SensSpec.demo: Demonstrate Sensitivity, Specificity, PPV, and NPV
Description
This function demonstrates how to get PPV and NPV from Sensitivity,
Specificity, and Prevalence by using a virtual population rather than
a direct application of Bayes Rule. This approach is more intuitive
to mathphobes.
Usage
SensSpec.demo(sens, spec, prev, n = 100000, step = 11)
Arguments
sens
Sensitivity (between 0 and 1)
spec
Specificity (between 0 and 1)
prev
Prevalence (between 0 and 1)
n
Size of the virtual population (large round number)
step
which step of the process to display
Value
An invisible matrix with the 2x2 table
Details
The common way to compute Positive Predictive Value (probability of
disease given a positive test (PPV)) and Negative Predictive Value
(probability of no disease given negative test (NPV)) is to use Bayes' rule
with the Sensitivity, Specificity, and Prevalence.

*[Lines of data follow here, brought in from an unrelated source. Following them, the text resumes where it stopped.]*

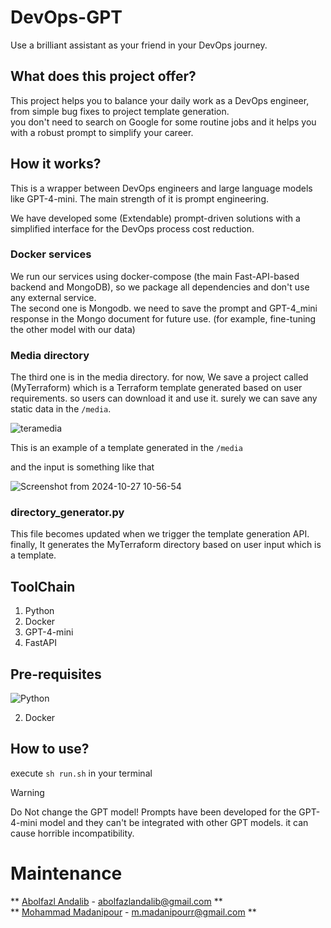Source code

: # DevOps-GPT
Use a brilliant assistant as your friend in your DevOps journey.

## What does this project offer?
This project helps you to balance your daily work as a DevOps engineer, from simple bug fixes to project template generation.<br />
you don't need to search on Google for some routine jobs and it helps you with a robust prompt to simplify your career.

## How it works?
This is a wrapper between DevOps engineers and large language models like GPT-4-mini. The main strength of it is prompt engineering.<br />

We have developed some (Extendable) prompt-driven solutions with a simplified interface for the DevOps process cost reduction.<br />

### Docker services
We run our services using docker-compose (the main Fast-API-based backend and MongoDB), so we package all dependencies and don't use any external service.<br />
The second one is Mongodb. we need to save the prompt and GPT-4_mini response in the Mongo document for future use. (for example, fine-tuning the other model with our data) <br />

### Media directory
The third one is in the media directory. for now, We save a project called (MyTerraform) which is a Terraform template generated based on user requirements. so users can download it and use it.<be />
surely we can save any static data in the `/media`.

![teramedia](https://github.com/user-attachments/assets/b8e10d83-68ac-4efc-b064-45f1d1a870dc)

This is an example of a template generated in the `/media`

and the input is something like that

![Screenshot from 2024-10-27 10-56-54](https://github.com/user-attachments/assets/63d1db07-2c25-4c10-a841-69a2c1235d9d)



### directory_generator.py
This file becomes updated when we trigger the template generation API. finally, It generates the MyTerraform directory based on user input which is a template.


## ToolChain
1. Python
2. Docker
3. GPT-4-mini
4. FastAPI

## Pre-requisites
![Python](https://img.shields.io/badge/https%3A%2F%2Fupload.wikimedia.org%2Fwikipedia%2Fcommons%2Fthumb%2F0%2F0a%2FPython.svg%2F2048px-Python.svg.png)

2. Docker

## How to use?
execute `sh run.sh` in your terminal

> [!WARNING]  
> Do Not change the GPT model! Prompts have been developed for the GPT-4-mini model and they can't be integrated with other GPT models. it can cause horrible incompatibility.


> 
# Maintenance
** [Abolfazl Andalib](https://github.com/abolfazl8131) - abolfazlandalib@gmail.com **<br />
** [Mohammad Madanipour](https://github.com/mohammadll) - m.madanipourr@gmail.com **
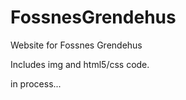 FossnesGrendehus
================

Website for Fossnes Grendehus

Includes img and html5/css code. 

in process...
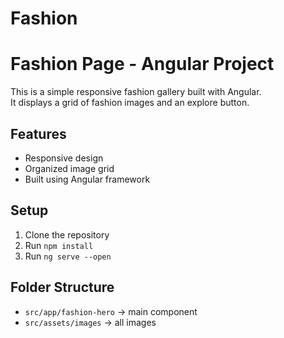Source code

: # Fashion

# Fashion Page - Angular Project

This is a simple responsive fashion gallery built with Angular.  
It displays a grid of fashion images and an explore button.

## Features
- Responsive design
- Organized image grid
- Built using Angular framework

## Setup
1. Clone the repository
2. Run `npm install`
3. Run `ng serve --open`

## Folder Structure
- `src/app/fashion-hero` → main component
- `src/assets/images` → all images
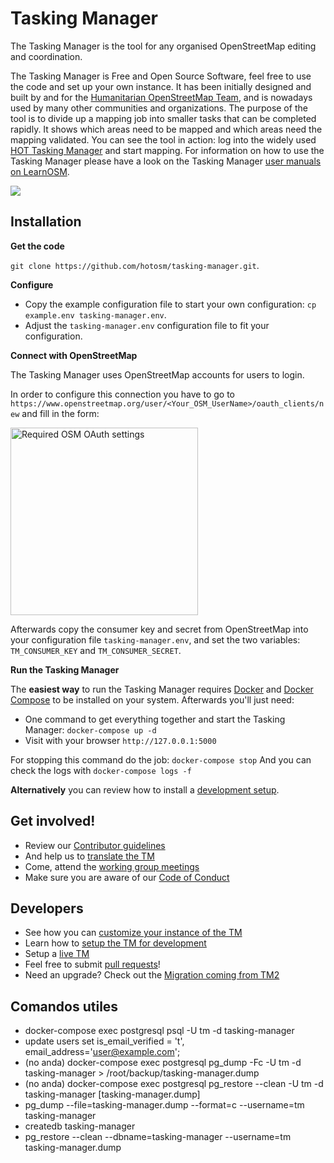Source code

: # Tasking Manager

The Tasking Manager is the tool for any organised OpenStreetMap editing and coordination.

The Tasking Manager is Free and Open Source Software, feel free to use the code and set up your own instance. It has been initially designed and built by and for the [Humanitarian OpenStreetMap Team](https://www.hotosm.org/), and is nowadays used by many other communities and organizations. The purpose of the tool is to divide up a mapping job into smaller tasks that can be completed rapidly. It shows which areas need to be mapped and which areas need the mapping validated. You can see the tool in action: log into the widely used [HOT Tasking Manager](https://tasks.hotosm.org/) and start mapping. For information on how to use the Tasking Manager please have a look on the Tasking Manager [user manuals on LearnOSM](https://learnosm.org/en/coordination/tasking-manager3/).

[<img src="screenshot.jpg" />](./docs/files/screenshot.jpg)

## Installation

**Get the code**

`git clone https://github.com/hotosm/tasking-manager.git`.

**Configure**

* Copy the example configuration file to start your own configuration: `cp example.env tasking-manager.env`.
* Adjust the `tasking-manager.env` configuration file to fit your configuration.

**Connect with OpenStreetMap**

The Tasking Manager uses OpenStreetMap accounts for users to login. 

In order to configure this connection you have to go to `https://www.openstreetmap.org/user/<Your_OSM_UserName>/oauth_clients/new` and fill in the form:

<img width="300" alt="Required OSM OAuth settings" src="docs/assets/osm-oauth-settings.jpg">

Afterwards copy the consumer key and secret from OpenStreetMap into your configuration file `tasking-manager.env`, and set the two variables: `TM_CONSUMER_KEY` and `TM_CONSUMER_SECRET`.

**Run the Tasking Manager**

The **easiest way** to run the Tasking Manager requires [Docker](https://docs.docker.com/get-started/) and [Docker Compose](https://docs.docker.com/compose/) to be installed on your system.  Afterwards you'll just need:

* One command to get everything together and start the Tasking Manager: `docker-compose up -d`
* Visit with your browser `http://127.0.0.1:5000`

For stopping this command do the job: `docker-compose stop`
And you can check the logs with `docker-compose logs -f`

**Alternatively** you can review how to install a [development setup](./docs/setup-development.md).

## Get involved!

* Review our [Contributor guidelines](./docs/contributing.md)
* And help us to [translate the TM](./docs/contributing-translation.md)
* Come, attend the [working group meetings](./docs/working-group.md)
* Make sure you are aware of our [Code of Conduct](./docs/code_of_conduct.md)

## Developers

* See how you can [customize your instance of the TM](./docs/customize.md)
* Learn how to [setup the TM for development](./docs/setup-development.md)
* Setup a [live TM](./docs/setup-live.md)
* Feel free to submit [pull requests](https://github.com/hotosm/tasking-manager/pulls)!
* Need an upgrade? Check out the [Migration coming from TM2](./docs/migration-from-tm2.md)

## Comandos utiles

* docker-compose exec postgresql psql -U tm -d tasking-manager
* update users set is_email_verified = 't', email_address='user@example.com';
* (no anda) docker-compose exec postgresql pg_dump -Fc -U tm -d tasking-manager > /root/backup/tasking-manager.dump
* (no anda) docker-compose exec postgresql pg_restore --clean -U tm -d tasking-manager [tasking-manager.dump]
* pg_dump --file=tasking-manager.dump --format=c --username=tm tasking-manager
* createdb tasking-manager
* pg_restore --clean --dbname=tasking-manager --username=tm tasking-manager.dump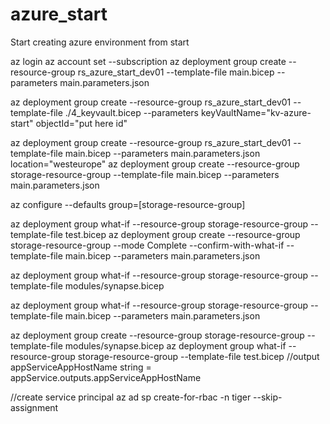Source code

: # azure_start
Start creating azure environment from start


az login
az account set --subscription <subscription id>
az deployment group create --resource-group rs_azure_start_dev01 --template-file main.bicep --parameters main.parameters.json

az deployment group create --resource-group rs_azure_start_dev01 --template-file ./4_keyvault.bicep --parameters keyVaultName="kv-azure-start" objectId="put here id"




az deployment group create --resource-group rs_azure_start_dev01 --template-file main.bicep --parameters main.parameters.json location="westeurope"
az deployment group create --resource-group storage-resource-group --template-file main.bicep --parameters main.parameters.json

az configure --defaults group=[storage-resource-group]

az deployment group what-if --resource-group storage-resource-group --template-file test.bicep 
az deployment group create --resource-group storage-resource-group --mode Complete  --confirm-with-what-if  --template-file main.bicep --parameters main.parameters.json

az deployment group what-if --resource-group storage-resource-group --template-file modules/synapse.bicep 

az deployment group what-if --resource-group storage-resource-group --template-file main.bicep --parameters main.parameters.json

az deployment group create  --resource-group storage-resource-group --template-file modules/synapse.bicep 
az deployment group what-if --resource-group storage-resource-group --template-file test.bicep
//output appServiceAppHostName string = appService.outputs.appServiceAppHostName


//create service principal
 az ad sp create-for-rbac -n tiger --skip-assignment

 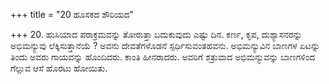 +++
title = "20 ಹೂಸಕದ ಶೌರಿಯದ"

+++
20. ಹುಸಿಯಾದ ಪರಾಕ್ರಮವನ್ನು ತೋರುತ್ತಾ ಬದುಕುವುದು ಎಷ್ಟು ದಿನ. ಕರ್ಣ, ಕೃಪ, ದುಶ್ಯಾಸನರನ್ನು ಅಭಿಮನ್ಯುವು ಲೆಕ್ಕಿಸುತ್ತಾನೆಯೆ ? ಅವನು ದೇವತೆಗಳೊಡನೆ ಸ್ಪರ್ಧಿಸುವಂತಹವನು. ಅಭಿಮನ್ಯುವಿನ ಬಾಣಗಳ ಏಟನ್ನು ತಿಂದು ಅವರು ಗಾಯವನ್ನು ಹೊಂದಿದರು. ಕಾಂತಿ ಹೀನರಾದರು. ಅವರಿಗೆ ಶತ್ರುವಾದ ಅಭಿಮನ್ಯುವನ್ನು ಬಾಣಗಳಿಂದ ಗೆಲ್ಲುವ ಆಸೆ ಹೊರಟು ಹೋಯಿತು.
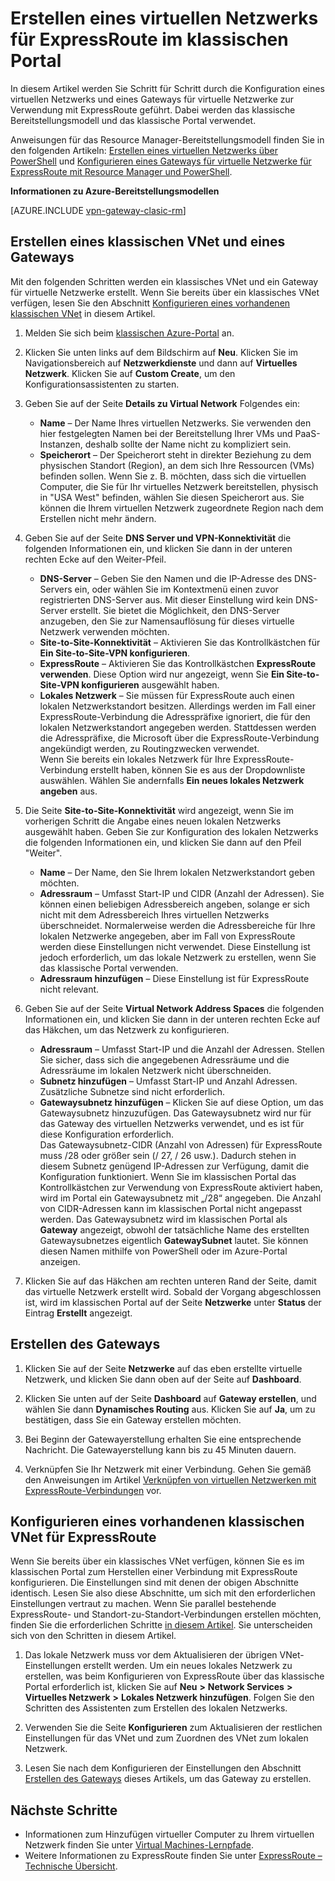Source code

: <properties
   pageTitle="Konfigurieren eines virtuellen Netzwerks und Gateways für ExpressRoute im klassischen Portal | Microsoft Azure"
   description="Dieser Artikel beschreibt die Einrichtung eines virtuellen Netzwerks für ExpressRoute unter Verwendung des klassischen Bereitstellungsmodells und des klassischen Portals."
   documentationCenter="na"
   services="expressroute"
   authors="cherylmc"
   manager="carmonm"
   editor=""
   tags="azure-service-management"/>

<tags 
   ms.service="expressroute"
   ms.devlang="na"
   ms.topic="article" 
   ms.tgt_pltfrm="na"
   ms.workload="infrastructure-services" 
   ms.date="09/20/2016"
   ms.author="cherylmc"/>

# Erstellen eines virtuellen Netzwerks für ExpressRoute im klassischen Portal

In diesem Artikel werden Sie Schritt für Schritt durch die Konfiguration eines virtuellen Netzwerks und eines Gateways für virtuelle Netzwerke zur Verwendung mit ExpressRoute geführt. Dabei werden das klassische Bereitstellungsmodell und das klassische Portal verwendet.

Anweisungen für das Resource Manager-Bereitstellungsmodell finden Sie in den folgenden Artikeln: [Erstellen eines virtuellen Netzwerks über PowerShell](../virtual-network/virtual-networks-create-vnet-arm-ps.md) und [Konfigurieren eines Gateways für virtuelle Netzwerke für ExpressRoute mit Resource Manager und PowerShell](expressroute-howto-add-gateway-resource-manager.md).

**Informationen zu Azure-Bereitstellungsmodellen**

[AZURE.INCLUDE [vpn-gateway-clasic-rm](../../includes/vpn-gateway-classic-rm-include.md)]

## Erstellen eines klassischen VNet und eines Gateways

Mit den folgenden Schritten werden ein klassisches VNet und ein Gateway für virtuelle Netzwerke erstellt. Wenn Sie bereits über ein klassisches VNet verfügen, lesen Sie den Abschnitt [Konfigurieren eines vorhandenen klassischen VNet](#config) in diesem Artikel.

1. Melden Sie sich beim [klassischen Azure-Portal](http://manage.windowsazure.com) an.

2. Klicken Sie unten links auf dem Bildschirm auf **Neu**. Klicken Sie im Navigationsbereich auf **Netzwerkdienste** und dann auf **Virtuelles Netzwerk**. Klicken Sie auf **Custom Create**, um den Konfigurationsassistenten zu starten.

3. Geben Sie auf der Seite **Details zu Virtual Network** Folgendes ein:

	- **Name** – Der Name Ihres virtuellen Netzwerks. Sie verwenden den hier festgelegten Namen bei der Bereitstellung Ihrer VMs und PaaS-Instanzen, deshalb sollte der Name nicht zu kompliziert sein.
	- **Speicherort** – Der Speicherort steht in direkter Beziehung zu dem physischen Standort (Region), an dem sich Ihre Ressourcen (VMs) befinden sollen. Wenn Sie z. B. möchten, dass sich die virtuellen Computer, die Sie für Ihr virtuelles Netzwerk bereitstellen, physisch in "USA West" befinden, wählen Sie diesen Speicherort aus. Sie können die Ihrem virtuellen Netzwerk zugeordnete Region nach dem Erstellen nicht mehr ändern.

4. Geben Sie auf der Seite **DNS Server und VPN-Konnektivität** die folgenden Informationen ein, und klicken Sie dann in der unteren rechten Ecke auf den Weiter-Pfeil.

	- **DNS-Server** – Geben Sie den Namen und die IP-Adresse des DNS-Servers ein, oder wählen Sie im Kontextmenü einen zuvor registrierten DNS-Server aus. Mit dieser Einstellung wird kein DNS-Server erstellt. Sie bietet die Möglichkeit, den DNS-Server anzugeben, den Sie zur Namensauflösung für dieses virtuelle Netzwerk verwenden möchten.
	- **Site-to-Site-Konnektivität** – Aktivieren Sie das Kontrollkästchen für **Ein Site-to-Site-VPN konfigurieren**.
	- **ExpressRoute** – Aktivieren Sie das Kontrollkästchen **ExpressRoute verwenden**. Diese Option wird nur angezeigt, wenn Sie **Ein Site-to-Site-VPN konfigurieren** ausgewählt haben.
	- **Lokales Netzwerk** – Sie müssen für ExpressRoute auch einen lokalen Netzwerkstandort besitzen. Allerdings werden im Fall einer ExpressRoute-Verbindung die Adresspräfixe ignoriert, die für den lokalen Netzwerkstandort angegeben werden. Stattdessen werden die Adresspräfixe, die Microsoft über die ExpressRoute-Verbindung angekündigt werden, zu Routingzwecken verwendet.<BR>Wenn Sie bereits ein lokales Netzwerk für Ihre ExpressRoute-Verbindung erstellt haben, können Sie es aus der Dropdownliste auswählen. Wählen Sie andernfalls **Ein neues lokales Netzwerk angeben** aus.

5. Die Seite **Site-to-Site-Konnektivität** wird angezeigt, wenn Sie im vorherigen Schritt die Angabe eines neuen lokalen Netzwerks ausgewählt haben. Geben Sie zur Konfiguration des lokalen Netzwerks die folgenden Informationen ein, und klicken Sie dann auf den Pfeil "Weiter".

	- **Name** – Der Name, den Sie Ihrem lokalen Netzwerkstandort geben möchten.
	- **Adressraum** – Umfasst Start-IP und CIDR (Anzahl der Adressen). Sie können einen beliebigen Adressbereich angeben, solange er sich nicht mit dem Adressbereich Ihres virtuellen Netzwerks überschneidet. Normalerweise werden die Adressbereiche für Ihre lokalen Netzwerke angegeben, aber im Fall von ExpressRoute werden diese Einstellungen nicht verwendet. Diese Einstellung ist jedoch erforderlich, um das lokale Netzwerk zu erstellen, wenn Sie das klassische Portal verwenden.
	- **Adressraum hinzufügen** – Diese Einstellung ist für ExpressRoute nicht relevant.


6. Geben Sie auf der Seite **Virtual Network Address Spaces** die folgenden Informationen ein, und klicken Sie dann in der unteren rechten Ecke auf das Häkchen, um das Netzwerk zu konfigurieren.

	- **Adressraum** – Umfasst Start-IP und die Anzahl der Adressen. Stellen Sie sicher, dass sich die angegebenen Adressräume und die Adressräume im lokalen Netzwerk nicht überschneiden.
	- **Subnetz hinzufügen** – Umfasst Start-IP und Anzahl Adressen. Zusätzliche Subnetze sind nicht erforderlich.
	- **Gatewaysubnetz hinzufügen** – Klicken Sie auf diese Option, um das Gatewaysubnetz hinzuzufügen. Das Gatewaysubnetz wird nur für das Gateway des virtuellen Netzwerks verwendet, und es ist für diese Konfiguration erforderlich.<BR>Das Gatewaysubnetz-CIDR (Anzahl von Adressen) für ExpressRoute muss /28 oder größer sein (/ 27, / 26 usw.). Dadurch stehen in diesem Subnetz genügend IP-Adressen zur Verfügung, damit die Konfiguration funktioniert. Wenn Sie im klassischen Portal das Kontrollkästchen zur Verwendung von ExpressRoute aktiviert haben, wird im Portal ein Gatewaysubnetz mit „/28“ angegeben. Die Anzahl von CIDR-Adressen kann im klassischen Portal nicht angepasst werden. Das Gatewaysubnetz wird im klassischen Portal als **Gateway** angezeigt, obwohl der tatsächliche Name des erstellten Gatewaysubnetzes eigentlich **GatewaySubnet** lautet. Sie können diesen Namen mithilfe von PowerShell oder im Azure-Portal anzeigen.

7. Klicken Sie auf das Häkchen am rechten unteren Rand der Seite, damit das virtuelle Netzwerk erstellt wird. Sobald der Vorgang abgeschlossen ist, wird im klassischen Portal auf der Seite **Netzwerke** unter **Status** der Eintrag **Erstellt** angezeigt.

## <a name="gw"></a>Erstellen des Gateways

1. Klicken Sie auf der Seite **Netzwerke** auf das eben erstellte virtuelle Netzwerk, und klicken Sie dann oben auf der Seite auf **Dashboard**.

2. Klicken Sie unten auf der Seite **Dashboard** auf **Gateway erstellen**, und wählen Sie dann **Dynamisches Routing** aus. Klicken Sie auf **Ja**, um zu bestätigen, dass Sie ein Gateway erstellen möchten.

3. Bei Beginn der Gatewayerstellung erhalten Sie eine entsprechende Nachricht. Die Gatewayerstellung kann bis zu 45 Minuten dauern.

4. Verknüpfen Sie Ihr Netzwerk mit einer Verbindung. Gehen Sie gemäß den Anweisungen im Artikel [Verknüpfen von virtuellen Netzwerken mit ExpressRoute-Verbindungen](expressroute-howto-linkvnet-classic.md) vor.

## <a name="config"></a>Konfigurieren eines vorhandenen klassischen VNet für ExpressRoute

Wenn Sie bereits über ein klassisches VNet verfügen, können Sie es im klassischen Portal zum Herstellen einer Verbindung mit ExpressRoute konfigurieren. Die Einstellungen sind mit denen der obigen Abschnitte identisch. Lesen Sie also diese Abschnitte, um sich mit den erforderlichen Einstellungen vertraut zu machen. Wenn Sie parallel bestehende ExpressRoute- und Standort-zu-Standort-Verbindungen erstellen möchten, finden Sie die erforderlichen Schritte [in diesem Artikel](expressroute-howto-coexist-classic.md). Sie unterscheiden sich von den Schritten in diesem Artikel.
 
1. Das lokale Netzwerk muss vor dem Aktualisieren der übrigen VNet-Einstellungen erstellt werden. Um ein neues lokales Netzwerk zu erstellen, was beim Konfigurieren von ExpressRoute über das klassische Portal erforderlich ist, klicken Sie auf **Neu** **>** **Network Services** **>** **Virtuelles Netzwerk** **>** **Lokales Netzwerk hinzufügen**. Folgen Sie den Schritten des Assistenten zum Erstellen des lokalen Netzwerks.

2. Verwenden Sie die Seite **Konfigurieren** zum Aktualisieren der restlichen Einstellungen für das VNet und zum Zuordnen des VNet zum lokalen Netzwerk.

3. Lesen Sie nach dem Konfigurieren der Einstellungen den Abschnitt [Erstellen des Gateways](#gw) dieses Artikels, um das Gateway zu erstellen.


## Nächste Schritte

- Informationen zum Hinzufügen virtueller Computer zu Ihrem virtuellen Netzwerk finden Sie unter [Virtual Machines-Lernpfade](https://azure.microsoft.com/documentation/learning-paths/virtual-machines/).
- Weitere Informationen zu ExpressRoute finden Sie unter [ExpressRoute – Technische Übersicht](expressroute-introduction.md).


 

<!---HONumber=AcomDC_0921_2016-->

This approach can be overwhelming to non-math types, so this
demonstration goes through the steps of assuming a virtual population, then
filling in a 2x2 table based on the population and given values of
Sensitivity, Specificity, and Prevalence. PPV and NPV are then
computed from this table. This approach is more intuitive to many
people.
The function can be run multiple times with different values of
step to show the steps in building the table, then rerun with
different values to show how changes in the inputs affect the results.